Ports no. 2 and 8 on switch no. 1 and ports no. 4 and 8 on switch no. 2 are especially "dirty" (look at the "porterrshow" output attached below).
What these errors mean and how to eliminate them? It looks like that SFP modules and FC cables are not the culprits of these errors (no single "enc out" and "crc err" error on any port).
WWN-based point-to-point zoning was implemented on both switches.
03-04-2010 08:41 AM
1. Is the address error on the E port increasing?? Its not something you should ignore if the port is a E port. But I would only worry if its increasing steadily. And I may be wrong sometimes but thats my opinion.
2. For the loss of sync errors.
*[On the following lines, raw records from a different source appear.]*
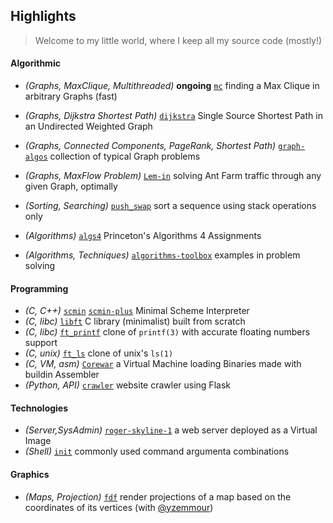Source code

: ## Highlights

> Welcome to my little world, where I keep all my source code (mostly!)

#### Algorithmic
 * *(Graphs, MaxClique, Multithreaded)* **ongoing** [`mc`](https://github.com/0x0584/mc) finding a Max Clique in arbitrary Graphs (fast) 
 * *(Graphs, Dijkstra Shortest Path)* [`dijkstra`](https://github.com/0x0584/dijkstra) Single Source Shortest Path in an Undirected Weighted Graph
 * *(Graphs, Connected Components, PageRank, Shortest Path)* [`graph-algos`](https://github.com/0x0584/graph-algos) collection of typical Graph problems
 * *(Graphs, MaxFlow Problem)* [`Lem-in`](https://github.com/0x0584/Lem-in) solving Ant Farm traffic through any given Graph, optimally
 * *(Sorting, Searching)* [`push_swap`](https://github.com/0x0584/push_swap) sort a sequence using stack operations only 
  
 * *(Algorithms)* [`algs4`](https://github.com/0x0584/algs4) Princeton's Algorithms 4 Assignments
 * *(Algorithms, Techniques)* [`algorithms-toolbox`](https://github.com/0x0584/algorithmic-toolbox) examples in problem solving


#### Programming

 * *(C, C++)* [`scmin`](https://github.com/0x0584/scmin) [`scmin-plus`](https://github.com/0x0584/scmin-plus) Minimal Scheme Interpreter
 * *(C, libc)* [`libft`](https://github.com/0x0584/libft) C library (minimalist) built from scratch
 * *(C, libc)* [`ft_printf`](https://github.com/0x0584/ft_printf)  clone of `printf(3)` with accurate floating numbers support
 * *(C, unix)* [`ft_ls`](https://github.com/0x0584/ft_ls) clone of unix's `ls(1)`
 * *(C, VM, asm)* [`Corewar`](https://github.com/0x0584/corewar) a Virtual Machine loading Binaries made with buildin Assembler
 * *(Python, API)* [`crawler`](https://github.com/0x0584/crawler) website crawler using Flask 

#### Technologies

 * *(Server,SysAdmin)* [`roger-skyline-1`](https://github.com/0x0584/roger-skyline-1) a web server deployed as a Virtual Image
 *  *(Shell)* [`init`](]https://github.com/0x0584/init) commonly used command argumenta combinations
 
 #### Graphics
 * *(Maps, Projection)* [`fdf`](https://github.com/0x0584/fdf) render projections of a map based on the coordinates of its vertices (with [@yzemmour](https://www.github.com/yzemmour)) 

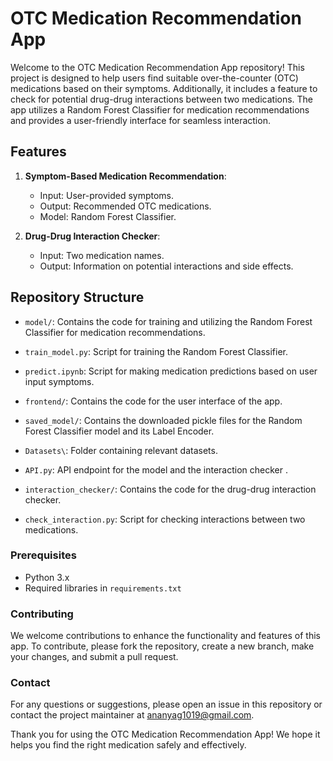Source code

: # OTC Medication Recommendation App

Welcome to the OTC Medication Recommendation App repository! This project is designed to help users find suitable over-the-counter (OTC) medications based on their symptoms. Additionally, it includes a feature to check for potential drug-drug interactions between two medications. The app utilizes a Random Forest Classifier for medication recommendations and provides a user-friendly interface for seamless interaction.

## Features

1. **Symptom-Based Medication Recommendation**:
   - Input: User-provided symptoms.
   - Output: Recommended OTC medications.
   - Model: Random Forest Classifier.

2. **Drug-Drug Interaction Checker**:
   - Input: Two medication names.
   - Output: Information on potential interactions and side effects.

## Repository Structure

- `model/`: Contains the code for training and utilizing the Random Forest Classifier for medication recommendations.
- `train_model.py`: Script for training the Random Forest Classifier.
- `predict.ipynb`: Script for making medication predictions based on user input symptoms.
- `frontend/`: Contains the code for the user interface of the app.
- `saved_model/`: Contains the downloaded pickle files for the Random Forest Classifier model and its Label Encoder.
- `Datasets\`: Folder containing relevant datasets.

- `API.py`: API endpoint for the model and the interaction checker .
- `interaction_checker/`: Contains the code for the drug-drug interaction checker.
- `check_interaction.py`: Script for checking interactions between two medications.



### Prerequisites

- Python 3.x
- Required libraries in `requirements.txt`

### Contributing

We welcome contributions to enhance the functionality and features of this app. To contribute, please fork the repository, create a new branch, make your changes, and submit a pull request.

### Contact

For any questions or suggestions, please open an issue in this repository or contact the project maintainer at ananyag1019@gmail.com.


Thank you for using the OTC Medication Recommendation App! We hope it helps you find the right medication safely and effectively.
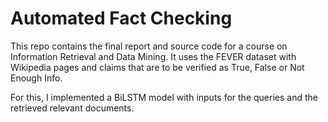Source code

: # Automated Fact Checking 

This repo contains the final report and source code for a course on Information Retrieval and Data Mining. It uses the FEVER dataset with Wikipedia pages and claims that are to be verified as True, False or Not Enough Info. 

For this, I implemented a BiLSTM model with inputs for the queries and the retrieved relevant documents. 
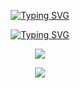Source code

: <p align="center">
  <a href="https://git.io/typing-svg"><img src="https://readme-typing-svg.demolab.com?font=Fira+Code&weight=600&size=28&pause=2000&color=E72EF7&center=true&vCenter=true&repeat=false&width=435&lines=Michael+Fornaro" alt="Typing SVG" /></a>
</p>

<p align="center">
  <!-- Typing SVG by DenverCoder1 - https://github.com/DenverCoder1/readme-typing-svg -->
  <a href="https://git.io/typing-svg"><img src="https://readme-typing-svg.demolab.com?font=Fira+Code&weight=500&pause=2000&color=E72EF7&center=true&vCenter=true&width=435&lines=Experienced+Cloud+Platform+Engineer;5%2B+years+of+coding+experience;Always+learning+new+things" alt="Typing SVG" /></a>
</p>

<p align="center" >
  <a href="https://github.com/anuraghazra/github-readme-stats">
    <img  src="https://github-readme-stats.vercel.app/api?username=xunholy&&show_icons=true&theme=radical&title_color=E72EF7"/>
  </a>

</p>

<div align="center">
  <a href="https://github.com/xunholy/github-readme-stats">
    <img  src="https://metrics.lecoq.io/xunholy?template=classic&base=header%2C%20activity%2C%20community%2C%20repositories%2C%20metadata&base.indepth=false&base.hireable=false&base.skip=false&config.timezone=Australia%2FMelbourne"/>
  </a>
</div>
I would run fabriclog -s and see if there are ports flapping (offline/online) in the past few days. If yes I would check the hosts on port 2 and 8 to see if there are errors there. Loss of sync and signal mean there is something wrong betn the 2 points ie from HBA to switch port.
This could be HBA, driver, patch panels, bent cable, OR even a SFP. FC is tricky, you cannot easily rule out anything. But since you see errors on multiple ports, I too would rule out the cable and SFP.
3 imp things that come to my mind
>> fabriclog -s
>> host errors?? eventvwr or errpt fcs error or solaris messages??
>> Are the errors increasing?? Do a statsclear and then observe.
03-04-2010 06:51 PM
I've just had some fun & games with some Qlogic cards under windows and the storport driver.
Replace SFP's and Cabels and was still getting link errors , ended up being a number of MS hotfixes to be applied.
Just to throw that into the picture for you
03-05-2010 12:21 AM
I had the same issue with Solaris SPARC machines with HBA's fixed on 2 Gbps and swithports fixed on 4 Gbps.
I got 'In_sync' and 'No_sync' for the port status and an enormous amount of link fail, loss of sync and loss of signal errors too.
Some HBA's were even fixed on loop at this CU site!!
Don't know if this helps, but it's worth to check probably....
03-05-2010 02:19 AM
Hi to all,
these 4 ports are connected to one IBM p570 server with 4 Emulex 4 Gbps HBAs. OS - AIX 6.1 (with LPAR enabled).
HBAs' and switches' ports are set to "auto-negotiate". AIX reports some FC-related errors only during server reboot.
After "statsclear" errors' character and rate has not changed (see PortErrShow_Fresh.txt attached below).
Also I attach output from "fabriclog -s".
03-05-2010 09:18 AM
1. From fabriclog -> Ports 14 and 15 on both switches flapped on 4th March 2010, but this could be something you scheduled or did manually. If not then you should probe further.
2. I have worked in 7 PB+ AIX environments, my experience is that if there are major problems with the fabric, you should see fcs errors in errpt.
You should also check for temporary disk errors if any. If there are frequent temp disk errors, then these can affect performance and sometimes attributed by flapping ports in fabric.
03-08-2010 04:47 AM
BTW, port no. 3 on switch H16_1 flapped several times last Saturday (see the attached log below).
Maybe these port flappings are the cause of "link fail", "loss sync" and "loss sig" errors? There are more earlier entries indicating other port flapping in this log.
03-08-2010 08:30 AM
do a portstatsclear on all the ports, and then see if the errors increasing. by proststatsshow port no. Do it again and again.Also see porterrshow time and again.If the same is increasing, then you have to look into many. First if encout is increasing, then change cable, change SW port and if then still issue, it should be from HBA side. check the logs in server for HBAs.